Problem >>
The line containing "over existing logging APIs." marks the end; write out exactly every line from the start of the data up to and including it, without the pictures.

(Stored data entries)
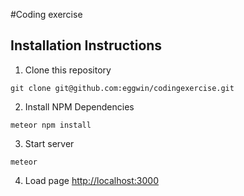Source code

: #Coding exercise
## Installation Instructions
1. Clone this repository
  ```github
  git clone git@github.com:eggwin/codingexercise.git
  ```
2. Install NPM Dependencies
  ```npm
  meteor npm install
  ```
3. Start server
  ```meteor
  meteor
  ```
4. Load page [http://localhost:3000](http://localhost:3000) 
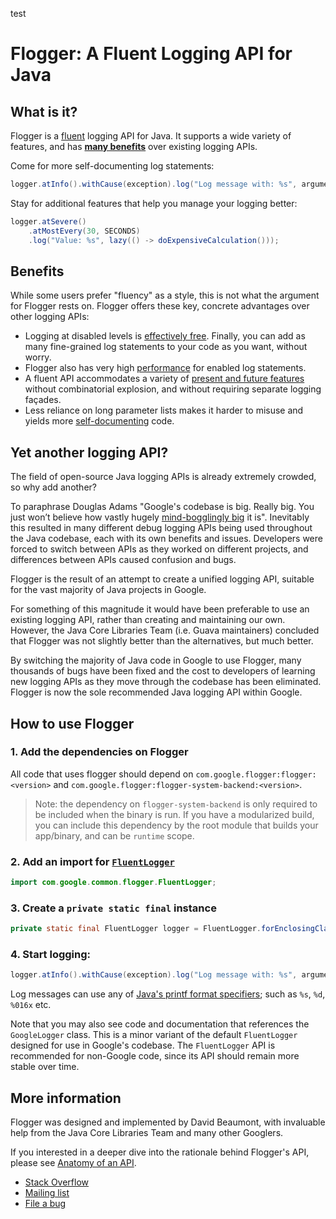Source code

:test
# Flogger: A Fluent Logging API for Java

## What is it?

Flogger is a [fluent](http://en.wikipedia.org/wiki/Fluent_interface) logging API
for Java. It supports a wide variety of features, and has **[many benefits]**
over existing logging APIs.

Come for more self-documenting log statements:

```java
logger.atInfo().withCause(exception).log("Log message with: %s", argument);
```

Stay for additional features that help you manage your logging better:

```java
logger.atSevere()
    .atMostEvery(30, SECONDS)
    .log("Value: %s", lazy(() -> doExpensiveCalculation()));
```

## Benefits

While some users prefer "fluency" as a style, this is not what the argument for
Flogger rests on. Flogger offers these key, concrete advantages over other
logging APIs:

*   Logging at disabled levels is [effectively free]. Finally, you can add as
    many fine-grained log statements to your code as you want, without worry.
*   Flogger also has very high [performance] for enabled log statements.
*   A fluent API accommodates a variety of [present and future
    features][extensibility] without combinatorial explosion, and without
    requiring separate logging façades.
*   Less reliance on long parameter lists makes it harder to misuse and yields
    more [self-documenting][readability] code.

## Yet another logging API?

The field of open-source Java logging APIs is already extremely crowded, so why
add another?

To paraphrase Douglas Adams "Google's codebase is big. Really big. You just
won’t believe how vastly hugely [mind-bogglingly
big](https://cacm.acm.org/magazines/2016/7/204032-why-google-stores-billions-of-lines-of-code-in-a-single-repository)
it is". Inevitably this resulted in many different debug logging APIs being used
throughout the Java codebase, each with its own benefits and issues. Developers
were forced to switch between APIs as they worked on different projects, and
differences between APIs caused confusion and bugs.

Flogger is the result of an attempt to create a unified logging API, suitable
for the vast majority of Java projects in Google.

For something of this magnitude it would have been preferable to use an
existing logging API, rather than creating and maintaining our own. However, the
Java Core Libraries Team (i.e. Guava maintainers) concluded that Flogger was not
slightly better than the alternatives, but much better.

By switching the majority of Java code in Google to use Flogger, many thousands
of bugs have been fixed and the cost to developers of learning new logging APIs
as they move through the codebase has been eliminated. Flogger is now the sole
recommended Java logging API within Google.

## How to use Flogger

### 1. Add the dependencies on Flogger

All code that uses flogger should depend on
`com.google.flogger:flogger:<version>` and
`com.google.flogger:flogger-system-backend:<version>`.

> Note: the dependency on `flogger-system-backend` is only required to be
included when the binary is run. If you have a modularized build, you can
include this dependency by the root module that builds your app/binary, and can
be `runtime` scope.

<!-- TODO(user): link to docs for how to specify a backend. -->

### 2. Add an import for [`FluentLogger`]

```java
import com.google.common.flogger.FluentLogger;
```

### 3. Create a `private static final` instance

```java
private static final FluentLogger logger = FluentLogger.forEnclosingClass();
```

### 4. Start logging:

```java
logger.atInfo().withCause(exception).log("Log message with: %s", argument);
```

Log messages can use any of [Java's printf format
specifiers](https://docs.oracle.com/javase/9/docs/api/java/util/Formatter.html);
such as `%s`, `%d`, `%016x` etc.

Note that you may also see code and documentation that references the
`GoogleLogger` class. This is a minor variant of the default `FluentLogger`
designed for use in Google's codebase. The `FluentLogger` API is recommended for
non-Google code, since its API should remain more stable over time.

<a name="more-information"></a>
## More information

Flogger was designed and implemented by David Beaumont, with invaluable help
from the Java Core Libraries Team and many other Googlers.

If you interested in a deeper dive into the rationale behind Flogger's API,
please see [Anatomy of an API][anatomy].

*   [Stack Overflow](https://stackoverflow.com/questions/ask?tags=flogger)
*   [Mailing list](https://groups.google.com/forum/#!forum/flogger-discuss)
*   [File a bug](https://github.com/google/flogger/issues)

[anatomy]: https://google.github.io/flogger/anatomy
<!-- TODO(ronshapiro): publish javadoc, and point to that instead of source files -->
[backend]: https://github.com/google/flogger/blob/master/api/src/main/java/com/google/common/flogger/backend/LoggerBackend.java
[effectively free]: https://google.github.io/flogger/benefits#cheap-disabled-logging
[extensibility]: https://google.github.io/flogger/benefits#extensibility
[`FluentLogger`]: https://github.com/google/flogger/blob/master/api/src/main/java/com/google/common/flogger/FluentLogger.java
[many benefits]: https://google.github.io/flogger/benefits
[performance]: https://google.github.io/flogger/benefits#performance
[readability]: https://google.github.io/flogger/benefits#readability
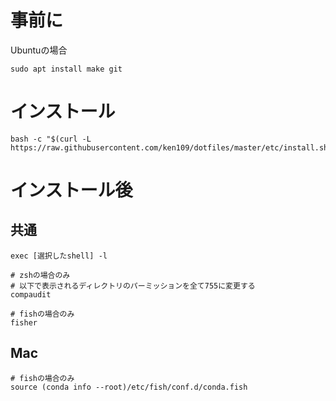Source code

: # 事前に

Ubuntuの場合
```
sudo apt install make git
```

# インストール

```
bash -c "$(curl -L https://raw.githubusercontent.com/ken109/dotfiles/master/etc/install.sh)"
```

# インストール後
## 共通
```
exec [選択したshell] -l

# zshの場合のみ
# 以下で表示されるディレクトリのパーミッションを全て755に変更する
compaudit

# fishの場合のみ
fisher
```

## Mac
```
# fishの場合のみ
source (conda info --root)/etc/fish/conf.d/conda.fish
```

Response box >>
Source code

: #Coding exercise
## Installation Instructions
1. Clone this repository
  ```github
  git clone git@github.com:eggwin/codingexercise.git
  ```
2. Install NPM Dependencies
  ```npm
  meteor npm install
  ```
3. Start server
  ```meteor
  meteor
  ```
4. Load page [http://localhost:3000](http://localhost:3000) 
Source code

:test
# Flogger: A Fluent Logging API for Java

## What is it?

Flogger is a [fluent](http://en.wikipedia.org/wiki/Fluent_interface) logging API
for Java. It supports a wide variety of features, and has **[many benefits]**
over existing logging APIs.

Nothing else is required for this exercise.